→ TASK REQUIREMENTS:
Give back all of the records underneath exactly, with no omissions.

→ MATERIAL FOR THE TASK:
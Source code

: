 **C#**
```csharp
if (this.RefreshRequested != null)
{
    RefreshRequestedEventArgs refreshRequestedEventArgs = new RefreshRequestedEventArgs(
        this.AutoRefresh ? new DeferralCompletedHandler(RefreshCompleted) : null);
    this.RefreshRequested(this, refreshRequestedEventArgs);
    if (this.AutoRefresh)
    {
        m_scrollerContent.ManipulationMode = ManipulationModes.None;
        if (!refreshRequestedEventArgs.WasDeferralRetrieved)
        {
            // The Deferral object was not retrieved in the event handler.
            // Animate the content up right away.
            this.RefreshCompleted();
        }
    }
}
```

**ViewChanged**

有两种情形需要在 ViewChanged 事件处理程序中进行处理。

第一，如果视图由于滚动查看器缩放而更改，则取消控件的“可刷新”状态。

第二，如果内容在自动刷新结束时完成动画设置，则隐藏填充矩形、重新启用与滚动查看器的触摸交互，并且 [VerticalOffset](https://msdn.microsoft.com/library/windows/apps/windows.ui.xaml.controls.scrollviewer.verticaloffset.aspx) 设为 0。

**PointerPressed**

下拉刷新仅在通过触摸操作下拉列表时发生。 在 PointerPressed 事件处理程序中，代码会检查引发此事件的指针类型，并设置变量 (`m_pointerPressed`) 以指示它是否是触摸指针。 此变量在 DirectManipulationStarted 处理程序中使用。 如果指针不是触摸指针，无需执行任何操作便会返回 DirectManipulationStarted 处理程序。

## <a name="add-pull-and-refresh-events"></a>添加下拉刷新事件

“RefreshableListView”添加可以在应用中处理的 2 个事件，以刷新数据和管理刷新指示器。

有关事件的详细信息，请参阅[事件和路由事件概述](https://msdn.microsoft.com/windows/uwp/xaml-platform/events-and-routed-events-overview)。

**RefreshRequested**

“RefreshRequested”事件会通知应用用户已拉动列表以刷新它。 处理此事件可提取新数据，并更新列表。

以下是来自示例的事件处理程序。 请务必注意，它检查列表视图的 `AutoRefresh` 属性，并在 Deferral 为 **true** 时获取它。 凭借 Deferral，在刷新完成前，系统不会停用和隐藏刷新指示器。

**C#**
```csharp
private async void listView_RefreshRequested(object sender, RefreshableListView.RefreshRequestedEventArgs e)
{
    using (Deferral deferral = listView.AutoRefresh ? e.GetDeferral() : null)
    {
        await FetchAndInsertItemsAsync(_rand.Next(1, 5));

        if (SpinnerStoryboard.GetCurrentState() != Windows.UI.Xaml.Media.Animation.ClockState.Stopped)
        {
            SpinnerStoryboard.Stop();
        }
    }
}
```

→ WRITTEN RESPONSE:
Source code

: **C#**
```csharp
if (this.RefreshRequested != null)
{
    RefreshRequestedEventArgs refreshRequestedEventArgs = new RefreshRequestedEventArgs(
        this.AutoRefresh ? new DeferralCompletedHandler(RefreshCompleted) : null);
    this.RefreshRequested(this, refreshRequestedEventArgs);
    if (this.AutoRefresh)
    {
        m_scrollerContent.ManipulationMode = ManipulationModes.None;
        if (!refreshRequestedEventArgs.WasDeferralRetrieved)
        {
            // The Deferral object was not retrieved in the event handler.
            // Animate the content up right away.
            this.RefreshCompleted();
        }
    }
}
```

**ViewChanged**

有两种情形需要在 ViewChanged 事件处理程序中进行处理。

第一，如果视图由于滚动查看器缩放而更改，则取消控件的“可刷新”状态。

第二，如果内容在自动刷新结束时完成动画设置，则隐藏填充矩形、重新启用与滚动查看器的触摸交互，并且 [VerticalOffset](https://msdn.microsoft.com/library/windows/apps/windows.ui.xaml.controls.scrollviewer.verticaloffset.aspx) 设为 0。

**PointerPressed**

下拉刷新仅在通过触摸操作下拉列表时发生。 在 PointerPressed 事件处理程序中，代码会检查引发此事件的指针类型，并设置变量 (`m_pointerPressed`) 以指示它是否是触摸指针。 此变量在 DirectManipulationStarted 处理程序中使用。 如果指针不是触摸指针，无需执行任何操作便会返回 DirectManipulationStarted 处理程序。

## <a name="add-pull-and-refresh-events"></a>添加下拉刷新事件

“RefreshableListView”添加可以在应用中处理的 2 个事件，以刷新数据和管理刷新指示器。

有关事件的详细信息，请参阅[事件和路由事件概述](https://msdn.microsoft.com/windows/uwp/xaml-platform/events-and-routed-events-overview)。

**RefreshRequested**

“RefreshRequested”事件会通知应用用户已拉动列表以刷新它。 处理此事件可提取新数据，并更新列表。

以下是来自示例的事件处理程序。 请务必注意，它检查列表视图的 `AutoRefresh` 属性，并在 Deferral 为 **true** 时获取它。 凭借 Deferral，在刷新完成前，系统不会停用和隐藏刷新指示器。

**C#**
```csharp
private async void listView_RefreshRequested(object sender, RefreshableListView.RefreshRequestedEventArgs e)
{
    using (Deferral deferral = listView.AutoRefresh ? e.GetDeferral() : null)
    {
        await FetchAndInsertItemsAsync(_rand.Next(1, 5));

        if (SpinnerStoryboard.GetCurrentState() != Windows.UI.Xaml.Media.Animation.ClockState.Stopped)
        {
            SpinnerStoryboard.Stop();
        }
    }
}
```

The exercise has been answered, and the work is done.